BEGIN

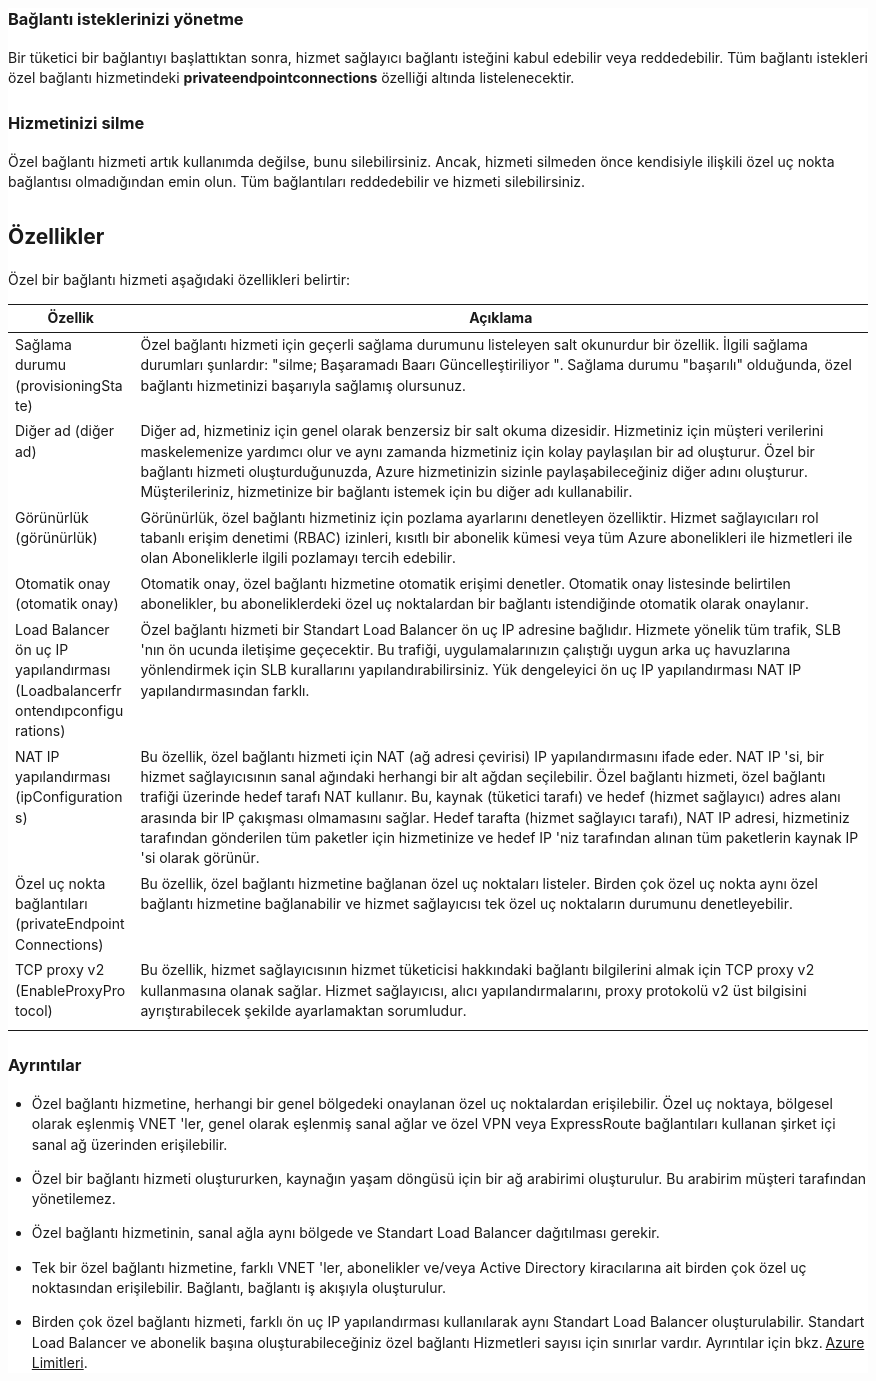 ### <a name="manage-your-connection-requests"></a>Bağlantı isteklerinizi yönetme

Bir tüketici bir bağlantıyı başlattıktan sonra, hizmet sağlayıcı bağlantı isteğini kabul edebilir veya reddedebilir. Tüm bağlantı istekleri özel bağlantı hizmetindeki **privateendpointconnections** özelliği altında listelenecektir.
 
### <a name="delete-your-service"></a>Hizmetinizi silme

Özel bağlantı hizmeti artık kullanımda değilse, bunu silebilirsiniz. Ancak, hizmeti silmeden önce kendisiyle ilişkili özel uç nokta bağlantısı olmadığından emin olun. Tüm bağlantıları reddedebilir ve hizmeti silebilirsiniz.

## <a name="properties"></a>Özellikler

Özel bir bağlantı hizmeti aşağıdaki özellikleri belirtir: 

|Özellik |Açıklama  |
|---------|---------|
|Sağlama durumu (provisioningState)  |Özel bağlantı hizmeti için geçerli sağlama durumunu listeleyen salt okunurdur bir özellik. İlgili sağlama durumları şunlardır: "silme; Başaramadı Baarı Güncelleştiriliyor ". Sağlama durumu "başarılı" olduğunda, özel bağlantı hizmetinizi başarıyla sağlamış olursunuz.        |
|Diğer ad (diğer ad)     | Diğer ad, hizmetiniz için genel olarak benzersiz bir salt okuma dizesidir. Hizmetiniz için müşteri verilerini maskelemenize yardımcı olur ve aynı zamanda hizmetiniz için kolay paylaşılan bir ad oluşturur. Özel bir bağlantı hizmeti oluşturduğunuzda, Azure hizmetinizin sizinle paylaşabileceğiniz diğer adını oluşturur. Müşterileriniz, hizmetinize bir bağlantı istemek için bu diğer adı kullanabilir.          |
|Görünürlük (görünürlük)     | Görünürlük, özel bağlantı hizmetiniz için pozlama ayarlarını denetleyen özelliktir. Hizmet sağlayıcıları rol tabanlı erişim denetimi (RBAC) izinleri, kısıtlı bir abonelik kümesi veya tüm Azure abonelikleri ile hizmetleri ile olan Aboneliklerle ilgili pozlamayı tercih edebilir.          |
|Otomatik onay (otomatik onay)    |   Otomatik onay, özel bağlantı hizmetine otomatik erişimi denetler. Otomatik onay listesinde belirtilen abonelikler, bu aboneliklerdeki özel uç noktalardan bir bağlantı istendiğinde otomatik olarak onaylanır.          |
|Load Balancer ön uç IP yapılandırması (Loadbalancerfrontendıpconfigurations)    |    Özel bağlantı hizmeti bir Standart Load Balancer ön uç IP adresine bağlıdır. Hizmete yönelik tüm trafik, SLB 'nın ön ucunda iletişime geçecektir. Bu trafiği, uygulamalarınızın çalıştığı uygun arka uç havuzlarına yönlendirmek için SLB kurallarını yapılandırabilirsiniz. Yük dengeleyici ön uç IP yapılandırması NAT IP yapılandırmasından farklı.      |
|NAT IP yapılandırması (ipConfigurations)    |    Bu özellik, özel bağlantı hizmeti için NAT (ağ adresi çevirisi) IP yapılandırmasını ifade eder. NAT IP 'si, bir hizmet sağlayıcısının sanal ağındaki herhangi bir alt ağdan seçilebilir. Özel bağlantı hizmeti, özel bağlantı trafiği üzerinde hedef tarafı NAT kullanır. Bu, kaynak (tüketici tarafı) ve hedef (hizmet sağlayıcı) adres alanı arasında bir IP çakışması olmamasını sağlar. Hedef tarafta (hizmet sağlayıcı tarafı), NAT IP adresi, hizmetiniz tarafından gönderilen tüm paketler için hizmetinize ve hedef IP 'niz tarafından alınan tüm paketlerin kaynak IP 'si olarak görünür.       |
|Özel uç nokta bağlantıları (privateEndpointConnections)     |  Bu özellik, özel bağlantı hizmetine bağlanan özel uç noktaları listeler. Birden çok özel uç nokta aynı özel bağlantı hizmetine bağlanabilir ve hizmet sağlayıcısı tek özel uç noktaların durumunu denetleyebilir.        |
|TCP proxy v2 (EnableProxyProtocol)     |  Bu özellik, hizmet sağlayıcısının hizmet tüketicisi hakkındaki bağlantı bilgilerini almak için TCP proxy v2 kullanmasına olanak sağlar. Hizmet sağlayıcısı, alıcı yapılandırmalarını, proxy protokolü v2 üst bilgisini ayrıştırabilecek şekilde ayarlamaktan sorumludur.        |
|||


### <a name="details"></a>Ayrıntılar

- Özel bağlantı hizmetine, herhangi bir genel bölgedeki onaylanan özel uç noktalardan erişilebilir. Özel uç noktaya, bölgesel olarak eşlenmiş VNET 'ler, genel olarak eşlenmiş sanal ağlar ve özel VPN veya ExpressRoute bağlantıları kullanan şirket içi sanal ağ üzerinden erişilebilir. 
 
- Özel bir bağlantı hizmeti oluştururken, kaynağın yaşam döngüsü için bir ağ arabirimi oluşturulur. Bu arabirim müşteri tarafından yönetilemez.
 
- Özel bağlantı hizmetinin, sanal ağla aynı bölgede ve Standart Load Balancer dağıtılması gerekir.  
 
- Tek bir özel bağlantı hizmetine, farklı VNET 'ler, abonelikler ve/veya Active Directory kiracılarına ait birden çok özel uç noktasından erişilebilir. Bağlantı, bağlantı iş akışıyla oluşturulur. 
 
- Birden çok özel bağlantı hizmeti, farklı ön uç IP yapılandırması kullanılarak aynı Standart Load Balancer oluşturulabilir. Standart Load Balancer ve abonelik başına oluşturabileceğiniz özel bağlantı Hizmetleri sayısı için sınırlar vardır. Ayrıntılar için bkz. [Azure Limitleri](https://docs.microsoft.com/azure/azure-resource-manager/management/azure-subscription-service-limits#networking-limits).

END

Problem to solve
Could you print all of the entries exactly, skipping the images?

Answer to the exercise
 ### <a name="manage-your-connection-requests"></a>Bağlantı isteklerinizi yönetme

Bir tüketici bir bağlantıyı başlattıktan sonra, hizmet sağlayıcı bağlantı isteğini kabul edebilir veya reddedebilir. Tüm bağlantı istekleri özel bağlantı hizmetindeki **privateendpointconnections** özelliği altında listelenecektir.
 
### <a name="delete-your-service"></a>Hizmetinizi silme

Özel bağlantı hizmeti artık kullanımda değilse, bunu silebilirsiniz. Ancak, hizmeti silmeden önce kendisiyle ilişkili özel uç nokta bağlantısı olmadığından emin olun. Tüm bağlantıları reddedebilir ve hizmeti silebilirsiniz.

## <a name="properties"></a>Özellikler

Özel bir bağlantı hizmeti aşağıdaki özellikleri belirtir: 

|Özellik |Açıklama  |
|---------|---------|
|Sağlama durumu (provisioningState)  |Özel bağlantı hizmeti için geçerli sağlama durumunu listeleyen salt okunurdur bir özellik. İlgili sağlama durumları şunlardır: "silme; Başaramadı Baarı Güncelleştiriliyor ". Sağlama durumu "başarılı" olduğunda, özel bağlantı hizmetinizi başarıyla sağlamış olursunuz.        |
|Diğer ad (diğer ad)     | Diğer ad, hizmetiniz için genel olarak benzersiz bir salt okuma dizesidir. Hizmetiniz için müşteri verilerini maskelemenize yardımcı olur ve aynı zamanda hizmetiniz için kolay paylaşılan bir ad oluşturur. Özel bir bağlantı hizmeti oluşturduğunuzda, Azure hizmetinizin sizinle paylaşabileceğiniz diğer adını oluşturur. Müşterileriniz, hizmetinize bir bağlantı istemek için bu diğer adı kullanabilir.          |
|Görünürlük (görünürlük)     | Görünürlük, özel bağlantı hizmetiniz için pozlama ayarlarını denetleyen özelliktir. Hizmet sağlayıcıları rol tabanlı erişim denetimi (RBAC) izinleri, kısıtlı bir abonelik kümesi veya tüm Azure abonelikleri ile hizmetleri ile olan Aboneliklerle ilgili pozlamayı tercih edebilir.          |
|Otomatik onay (otomatik onay)    |   Otomatik onay, özel bağlantı hizmetine otomatik erişimi denetler. Otomatik onay listesinde belirtilen abonelikler, bu aboneliklerdeki özel uç noktalardan bir bağlantı istendiğinde otomatik olarak onaylanır.          |
|Load Balancer ön uç IP yapılandırması (Loadbalancerfrontendıpconfigurations)    |    Özel bağlantı hizmeti bir Standart Load Balancer ön uç IP adresine bağlıdır. Hizmete yönelik tüm trafik, SLB 'nın ön ucunda iletişime geçecektir. Bu trafiği, uygulamalarınızın çalıştığı uygun arka uç havuzlarına yönlendirmek için SLB kurallarını yapılandırabilirsiniz. Yük dengeleyici ön uç IP yapılandırması NAT IP yapılandırmasından farklı.      |
|NAT IP yapılandırması (ipConfigurations)    |    Bu özellik, özel bağlantı hizmeti için NAT (ağ adresi çevirisi) IP yapılandırmasını ifade eder. NAT IP 'si, bir hizmet sağlayıcısının sanal ağındaki herhangi bir alt ağdan seçilebilir. Özel bağlantı hizmeti, özel bağlantı trafiği üzerinde hedef tarafı NAT kullanır. Bu, kaynak (tüketici tarafı) ve hedef (hizmet sağlayıcı) adres alanı arasında bir IP çakışması olmamasını sağlar. Hedef tarafta (hizmet sağlayıcı tarafı), NAT IP adresi, hizmetiniz tarafından gönderilen tüm paketler için hizmetinize ve hedef IP 'niz tarafından alınan tüm paketlerin kaynak IP 'si olarak görünür.       |
|Özel uç nokta bağlantıları (privateEndpointConnections)     |  Bu özellik, özel bağlantı hizmetine bağlanan özel uç noktaları listeler. Birden çok özel uç nokta aynı özel bağlantı hizmetine bağlanabilir ve hizmet sağlayıcısı tek özel uç noktaların durumunu denetleyebilir.        |
|TCP proxy v2 (EnableProxyProtocol)     |  Bu özellik, hizmet sağlayıcısının hizmet tüketicisi hakkındaki bağlantı bilgilerini almak için TCP proxy v2 kullanmasına olanak sağlar. Hizmet sağlayıcısı, alıcı yapılandırmalarını, proxy protokolü v2 üst bilgisini ayrıştırabilecek şekilde ayarlamaktan sorumludur.        |
|||


### <a name="details"></a>Ayrıntılar

- Özel bağlantı hizmetine, herhangi bir genel bölgedeki onaylanan özel uç noktalardan erişilebilir. Özel uç noktaya, bölgesel olarak eşlenmiş VNET 'ler, genel olarak eşlenmiş sanal ağlar ve özel VPN veya ExpressRoute bağlantıları kullanan şirket içi sanal ağ üzerinden erişilebilir. 
 
- Özel bir bağlantı hizmeti oluştururken, kaynağın yaşam döngüsü için bir ağ arabirimi oluşturulur. Bu arabirim müşteri tarafından yönetilemez.
 
- Özel bağlantı hizmetinin, sanal ağla aynı bölgede ve Standart Load Balancer dağıtılması gerekir.  
 
- Tek bir özel bağlantı hizmetine, farklı VNET 'ler, abonelikler ve/veya Active Directory kiracılarına ait birden çok özel uç noktasından erişilebilir. Bağlantı, bağlantı iş akışıyla oluşturulur. 
 
- Birden çok özel bağlantı hizmeti, farklı ön uç IP yapılandırması kullanılarak aynı Standart Load Balancer oluşturulabilir. Standart Load Balancer ve abonelik başına oluşturabileceğiniz özel bağlantı Hizmetleri sayısı için sınırlar vardır. Ayrıntılar için bkz. [Azure Limitleri](https://docs.microsoft.com/azure/azure-resource-manager/management/azure-subscription-service-limits#networking-limits).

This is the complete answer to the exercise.